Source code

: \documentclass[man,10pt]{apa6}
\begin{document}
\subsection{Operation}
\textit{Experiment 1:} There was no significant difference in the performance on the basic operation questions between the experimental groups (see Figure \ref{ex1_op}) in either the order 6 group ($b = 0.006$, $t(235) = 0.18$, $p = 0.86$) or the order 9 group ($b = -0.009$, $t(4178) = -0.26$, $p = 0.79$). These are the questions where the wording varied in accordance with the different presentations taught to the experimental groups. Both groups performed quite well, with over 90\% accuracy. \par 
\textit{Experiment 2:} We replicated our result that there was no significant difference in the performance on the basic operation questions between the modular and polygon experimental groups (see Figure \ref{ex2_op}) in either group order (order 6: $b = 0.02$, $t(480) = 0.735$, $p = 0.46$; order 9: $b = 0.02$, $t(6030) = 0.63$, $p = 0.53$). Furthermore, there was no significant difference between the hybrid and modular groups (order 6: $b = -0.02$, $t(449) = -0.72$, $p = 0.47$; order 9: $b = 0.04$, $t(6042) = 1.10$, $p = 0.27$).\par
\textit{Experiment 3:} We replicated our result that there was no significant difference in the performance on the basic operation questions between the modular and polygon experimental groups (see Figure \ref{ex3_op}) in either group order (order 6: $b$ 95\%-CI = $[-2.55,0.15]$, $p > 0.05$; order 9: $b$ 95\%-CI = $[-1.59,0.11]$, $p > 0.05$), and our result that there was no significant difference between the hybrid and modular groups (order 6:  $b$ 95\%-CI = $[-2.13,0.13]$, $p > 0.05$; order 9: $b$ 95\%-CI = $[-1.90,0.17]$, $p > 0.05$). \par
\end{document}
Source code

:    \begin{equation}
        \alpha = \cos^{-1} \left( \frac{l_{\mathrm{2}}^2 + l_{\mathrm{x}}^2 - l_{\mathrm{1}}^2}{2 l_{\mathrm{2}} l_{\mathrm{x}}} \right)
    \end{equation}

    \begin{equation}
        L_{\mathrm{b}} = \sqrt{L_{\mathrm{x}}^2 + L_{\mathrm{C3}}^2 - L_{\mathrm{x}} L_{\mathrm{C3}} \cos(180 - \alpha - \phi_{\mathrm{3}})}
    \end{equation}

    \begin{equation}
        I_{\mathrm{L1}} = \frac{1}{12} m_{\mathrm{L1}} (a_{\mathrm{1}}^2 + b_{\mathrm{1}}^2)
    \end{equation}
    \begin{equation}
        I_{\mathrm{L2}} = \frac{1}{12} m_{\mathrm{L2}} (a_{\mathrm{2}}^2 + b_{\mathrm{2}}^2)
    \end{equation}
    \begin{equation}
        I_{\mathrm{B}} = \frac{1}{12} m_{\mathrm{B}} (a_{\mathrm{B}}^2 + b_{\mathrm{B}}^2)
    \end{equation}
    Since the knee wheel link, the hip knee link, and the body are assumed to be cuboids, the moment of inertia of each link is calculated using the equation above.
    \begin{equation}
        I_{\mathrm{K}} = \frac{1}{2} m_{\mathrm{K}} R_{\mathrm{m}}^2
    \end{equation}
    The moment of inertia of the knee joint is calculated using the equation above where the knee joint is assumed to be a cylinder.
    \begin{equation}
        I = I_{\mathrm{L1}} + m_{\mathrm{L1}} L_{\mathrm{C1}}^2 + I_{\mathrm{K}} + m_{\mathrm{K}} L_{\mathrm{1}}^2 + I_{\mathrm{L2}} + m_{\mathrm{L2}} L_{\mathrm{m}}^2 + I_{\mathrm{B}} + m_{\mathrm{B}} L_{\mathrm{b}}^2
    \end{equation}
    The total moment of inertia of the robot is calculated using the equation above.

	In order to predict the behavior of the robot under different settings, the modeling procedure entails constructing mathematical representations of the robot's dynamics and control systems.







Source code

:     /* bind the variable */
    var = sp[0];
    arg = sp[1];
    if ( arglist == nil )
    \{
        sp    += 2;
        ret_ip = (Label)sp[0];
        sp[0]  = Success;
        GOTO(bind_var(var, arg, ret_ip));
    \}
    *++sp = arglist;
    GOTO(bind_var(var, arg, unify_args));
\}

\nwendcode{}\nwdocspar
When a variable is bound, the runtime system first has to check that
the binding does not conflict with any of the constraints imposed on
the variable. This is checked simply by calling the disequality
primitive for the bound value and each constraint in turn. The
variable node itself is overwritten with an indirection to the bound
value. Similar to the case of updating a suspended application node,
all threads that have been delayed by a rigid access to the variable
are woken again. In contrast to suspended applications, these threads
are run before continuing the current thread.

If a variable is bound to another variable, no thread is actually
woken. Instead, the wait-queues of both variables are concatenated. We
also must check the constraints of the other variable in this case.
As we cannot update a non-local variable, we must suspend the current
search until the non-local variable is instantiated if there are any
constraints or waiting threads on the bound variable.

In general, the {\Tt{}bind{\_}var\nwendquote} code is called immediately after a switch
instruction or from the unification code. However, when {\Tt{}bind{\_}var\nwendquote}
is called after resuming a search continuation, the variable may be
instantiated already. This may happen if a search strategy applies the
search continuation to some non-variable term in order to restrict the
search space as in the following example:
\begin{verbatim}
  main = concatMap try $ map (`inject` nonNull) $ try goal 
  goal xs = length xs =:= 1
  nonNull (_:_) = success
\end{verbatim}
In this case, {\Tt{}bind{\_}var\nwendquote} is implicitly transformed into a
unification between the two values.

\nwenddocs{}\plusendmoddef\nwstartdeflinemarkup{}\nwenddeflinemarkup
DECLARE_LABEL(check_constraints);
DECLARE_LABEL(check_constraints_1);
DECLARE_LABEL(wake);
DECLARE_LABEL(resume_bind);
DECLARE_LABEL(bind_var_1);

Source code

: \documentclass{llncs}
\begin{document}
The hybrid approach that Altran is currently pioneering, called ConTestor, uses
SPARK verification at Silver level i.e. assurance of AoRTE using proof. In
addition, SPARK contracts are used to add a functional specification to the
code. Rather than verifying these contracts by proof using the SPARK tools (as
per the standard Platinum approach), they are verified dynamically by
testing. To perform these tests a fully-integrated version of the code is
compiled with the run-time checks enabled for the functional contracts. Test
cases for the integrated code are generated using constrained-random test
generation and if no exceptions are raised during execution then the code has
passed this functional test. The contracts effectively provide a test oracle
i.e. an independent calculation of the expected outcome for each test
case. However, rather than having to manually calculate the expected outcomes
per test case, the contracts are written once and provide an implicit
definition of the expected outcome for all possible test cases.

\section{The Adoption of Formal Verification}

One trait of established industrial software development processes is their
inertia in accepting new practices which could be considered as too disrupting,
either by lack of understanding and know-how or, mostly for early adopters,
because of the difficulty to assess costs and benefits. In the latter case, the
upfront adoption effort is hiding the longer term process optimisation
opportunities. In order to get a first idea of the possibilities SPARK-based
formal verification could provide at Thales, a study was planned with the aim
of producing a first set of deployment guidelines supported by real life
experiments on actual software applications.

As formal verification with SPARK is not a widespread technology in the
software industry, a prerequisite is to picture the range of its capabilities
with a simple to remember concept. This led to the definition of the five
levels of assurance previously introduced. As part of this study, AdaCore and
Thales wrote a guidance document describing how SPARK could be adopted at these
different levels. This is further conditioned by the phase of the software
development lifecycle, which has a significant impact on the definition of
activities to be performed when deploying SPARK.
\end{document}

= = = = = = =

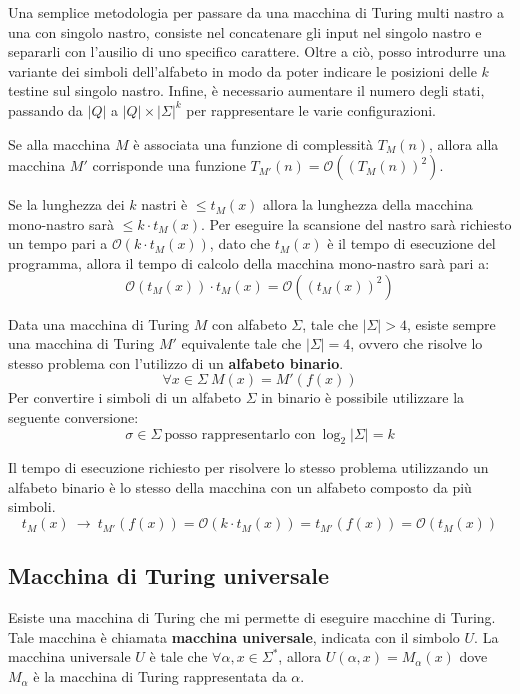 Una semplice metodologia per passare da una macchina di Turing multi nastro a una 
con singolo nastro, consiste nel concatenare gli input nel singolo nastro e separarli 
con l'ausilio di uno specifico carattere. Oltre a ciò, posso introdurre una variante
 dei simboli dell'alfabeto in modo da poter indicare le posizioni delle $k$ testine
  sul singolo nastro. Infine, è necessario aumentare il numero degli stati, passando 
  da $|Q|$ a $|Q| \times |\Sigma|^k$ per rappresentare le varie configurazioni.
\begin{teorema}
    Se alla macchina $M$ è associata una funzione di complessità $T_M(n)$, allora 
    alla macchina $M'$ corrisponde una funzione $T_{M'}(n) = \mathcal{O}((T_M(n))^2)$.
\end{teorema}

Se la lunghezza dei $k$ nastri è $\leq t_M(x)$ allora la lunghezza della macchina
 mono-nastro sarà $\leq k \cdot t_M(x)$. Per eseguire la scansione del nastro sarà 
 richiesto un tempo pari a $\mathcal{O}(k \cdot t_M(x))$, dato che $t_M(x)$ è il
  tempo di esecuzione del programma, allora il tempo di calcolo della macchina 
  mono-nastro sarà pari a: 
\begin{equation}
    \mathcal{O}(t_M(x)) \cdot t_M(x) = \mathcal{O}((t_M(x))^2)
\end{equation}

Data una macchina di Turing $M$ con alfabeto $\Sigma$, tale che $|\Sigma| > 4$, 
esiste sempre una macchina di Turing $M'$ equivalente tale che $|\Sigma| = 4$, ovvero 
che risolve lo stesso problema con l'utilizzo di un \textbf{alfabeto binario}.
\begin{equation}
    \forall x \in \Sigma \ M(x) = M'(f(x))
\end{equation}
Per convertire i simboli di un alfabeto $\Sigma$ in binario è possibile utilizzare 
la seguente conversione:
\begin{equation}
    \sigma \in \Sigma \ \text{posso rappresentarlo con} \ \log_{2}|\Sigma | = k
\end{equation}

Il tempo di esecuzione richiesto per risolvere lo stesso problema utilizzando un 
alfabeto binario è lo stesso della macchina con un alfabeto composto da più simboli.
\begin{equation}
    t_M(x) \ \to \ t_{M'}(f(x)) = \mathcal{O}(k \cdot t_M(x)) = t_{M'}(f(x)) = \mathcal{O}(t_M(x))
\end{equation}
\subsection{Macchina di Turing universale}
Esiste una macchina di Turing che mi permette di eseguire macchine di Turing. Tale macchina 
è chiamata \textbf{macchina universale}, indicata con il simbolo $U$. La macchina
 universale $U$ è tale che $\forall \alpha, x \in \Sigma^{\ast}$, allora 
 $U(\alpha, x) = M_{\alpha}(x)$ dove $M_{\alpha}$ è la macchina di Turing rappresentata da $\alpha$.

= = = = = = =

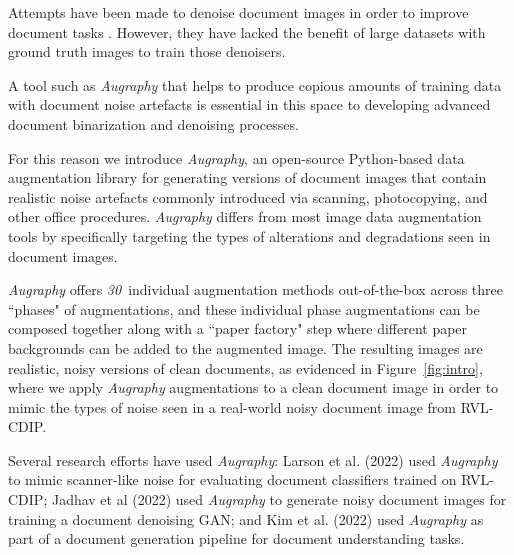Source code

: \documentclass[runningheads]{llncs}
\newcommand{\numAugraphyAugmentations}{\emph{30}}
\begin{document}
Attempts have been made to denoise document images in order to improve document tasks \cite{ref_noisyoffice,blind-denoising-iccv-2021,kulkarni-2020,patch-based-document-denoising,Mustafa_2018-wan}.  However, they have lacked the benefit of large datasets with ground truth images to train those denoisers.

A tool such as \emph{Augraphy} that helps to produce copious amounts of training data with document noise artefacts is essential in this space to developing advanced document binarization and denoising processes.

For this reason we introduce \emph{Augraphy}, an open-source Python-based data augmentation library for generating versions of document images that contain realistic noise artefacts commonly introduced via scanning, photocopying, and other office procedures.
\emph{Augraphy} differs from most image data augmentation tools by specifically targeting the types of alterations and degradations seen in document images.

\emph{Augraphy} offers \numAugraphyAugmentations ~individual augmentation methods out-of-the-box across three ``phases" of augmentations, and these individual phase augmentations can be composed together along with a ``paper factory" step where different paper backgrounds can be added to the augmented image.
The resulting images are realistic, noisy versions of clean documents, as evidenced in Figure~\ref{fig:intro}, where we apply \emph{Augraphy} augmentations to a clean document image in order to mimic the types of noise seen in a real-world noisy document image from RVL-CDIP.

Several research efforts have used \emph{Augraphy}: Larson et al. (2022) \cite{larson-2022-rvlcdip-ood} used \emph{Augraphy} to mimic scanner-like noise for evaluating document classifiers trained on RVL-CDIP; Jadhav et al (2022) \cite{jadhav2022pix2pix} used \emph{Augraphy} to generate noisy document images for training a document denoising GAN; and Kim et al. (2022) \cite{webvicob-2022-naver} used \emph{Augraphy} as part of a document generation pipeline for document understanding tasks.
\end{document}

= = = = = = =

▶ ACTIVITY
Restate word for word the entries above from the line with "Adoption of Formal" through the line with "with a simple", inclusive, leaving out everything else.

▶ THE COMPLETED TASK
\section{The Adoption of Formal Verification}

One trait of established industrial software development processes is their
inertia in accepting new practices which could be considered as too disrupting,
either by lack of understanding and know-how or, mostly for early adopters,
because of the difficulty to assess costs and benefits. In the latter case, the
upfront adoption effort is hiding the longer term process optimisation
opportunities. In order to get a first idea of the possibilities SPARK-based
formal verification could provide at Thales, a study was planned with the aim
of producing a first set of deployment guidelines supported by real life
experiments on actual software applications.

As formal verification with SPARK is not a widespread technology in the
software industry, a prerequisite is to picture the range of its capabilities
with a simple to remember concept. This led to the definition of the five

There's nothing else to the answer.